Some people become seriously ill when infected with SARS-CoV-2, while others develop only mild symptoms or no symptoms at all.
In addition to risk factors such as advanced age and chronic diseases, such as diabetes or cardiovascular diseases,
our genetic inheritance also contributes to the individual risk of severity of Covid-19.
In the autumn of 2020, Hugo Zeberg from the Max Planck Institute for Evolutionary Anthropology (MPI-EVA) of the Karolinska Institutet and Svante Pääbo, also from the Max Planck Institute,
showed that the human being has inherited the main genetic risk factor for the severe form of the Covid-19 from Neanderthals
.
In the spring of 2021, the same pair of researchers studied this variant in ancient human DNA and found that its frequency has increased significantly since the last Ice Age.
So, using data from the Genetics of Mortality in Critical Care (GenOMICC) consortium, Zeberg and Pääbo, in an article published in
the Proceedings of the National Academy of Sciences (PNAS)
showed that
a haplotype exists in a region of chromosome 12 associated with ICU risk when one becomes infected with the virus
.
This genetic imprint is an inheritance from the Neanderthals.
The key is that this region has the mission of coding for proteins that activate important enzymes during infections with RNA viruses.
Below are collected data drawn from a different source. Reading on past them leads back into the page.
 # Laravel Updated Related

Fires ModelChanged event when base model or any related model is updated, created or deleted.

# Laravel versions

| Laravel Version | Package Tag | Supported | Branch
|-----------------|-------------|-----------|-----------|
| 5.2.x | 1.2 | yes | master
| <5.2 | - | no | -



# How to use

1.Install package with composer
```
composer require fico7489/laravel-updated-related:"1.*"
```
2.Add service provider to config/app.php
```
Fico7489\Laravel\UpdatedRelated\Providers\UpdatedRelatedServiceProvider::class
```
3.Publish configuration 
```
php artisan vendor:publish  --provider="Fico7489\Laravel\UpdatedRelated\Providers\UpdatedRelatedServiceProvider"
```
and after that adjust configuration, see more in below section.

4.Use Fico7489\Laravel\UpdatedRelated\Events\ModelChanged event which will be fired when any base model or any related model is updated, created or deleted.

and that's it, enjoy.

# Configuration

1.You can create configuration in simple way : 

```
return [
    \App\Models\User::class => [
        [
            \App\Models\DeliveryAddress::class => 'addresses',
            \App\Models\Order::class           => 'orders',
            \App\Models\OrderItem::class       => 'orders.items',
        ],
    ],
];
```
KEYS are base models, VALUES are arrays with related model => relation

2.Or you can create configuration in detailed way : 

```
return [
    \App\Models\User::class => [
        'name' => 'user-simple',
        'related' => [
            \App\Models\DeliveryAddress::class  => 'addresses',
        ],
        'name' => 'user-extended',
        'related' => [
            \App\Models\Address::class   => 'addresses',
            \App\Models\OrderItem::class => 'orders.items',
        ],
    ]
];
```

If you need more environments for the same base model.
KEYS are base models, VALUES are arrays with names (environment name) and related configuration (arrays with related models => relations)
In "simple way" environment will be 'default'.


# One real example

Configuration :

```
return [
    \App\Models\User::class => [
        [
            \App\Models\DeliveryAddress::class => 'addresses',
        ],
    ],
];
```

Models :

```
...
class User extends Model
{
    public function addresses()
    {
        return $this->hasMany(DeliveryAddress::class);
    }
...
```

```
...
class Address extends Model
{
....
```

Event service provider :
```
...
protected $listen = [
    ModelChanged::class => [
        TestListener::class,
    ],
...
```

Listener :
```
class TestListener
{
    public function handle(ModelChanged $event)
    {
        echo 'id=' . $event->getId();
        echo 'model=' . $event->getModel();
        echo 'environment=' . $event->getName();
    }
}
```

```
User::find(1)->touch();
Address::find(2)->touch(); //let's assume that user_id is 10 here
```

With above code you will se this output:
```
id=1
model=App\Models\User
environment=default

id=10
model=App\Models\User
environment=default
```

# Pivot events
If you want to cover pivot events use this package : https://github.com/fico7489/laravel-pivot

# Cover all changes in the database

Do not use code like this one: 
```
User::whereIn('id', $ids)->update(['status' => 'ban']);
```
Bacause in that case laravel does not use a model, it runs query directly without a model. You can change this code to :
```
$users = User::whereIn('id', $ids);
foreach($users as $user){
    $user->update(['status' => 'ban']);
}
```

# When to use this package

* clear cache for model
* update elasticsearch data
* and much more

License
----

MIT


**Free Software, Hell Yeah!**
Likewise, another article published in
Nature
, by researchers from the Karolinska Institute, demonstrated in a group of more than 3,000 patients that
there was a gene on chromosome 3 that predisposed to the risk of respiratory failure after infection
by the severe acute respiratory syndrome coronavirus 2 ( SARS-CoV-2).
The scientists were able to identify the variant by studying people of different ancestry, a fact they revealed underscored the importance of conducting clinical trials that include people of diverse ancestry.
In fact,
this gene has become unexpectedly common as a genetic variant inherited
from our ancestors.
Therefore, it is inferred that this component has had a favorable impact in the past.
"This major genetic risk factor for Covid-19 is so common that I started to wonder if it might actually be good for something, like providing protection against another infectious disease," explains Hugo Zeberg, the sole author of the new study in
PNAS
.
The genetic risk factor is located in
a region of chromosome 3
that consists of many genes.
There are several around you that
code for receptors in the immune system
.
One of these,
CCR5, is used by the HIV virus to infect white blood cells
.
Zeberg found that people who carried a high risk factor for severe Covid-19 had fewer CCR5 receptors.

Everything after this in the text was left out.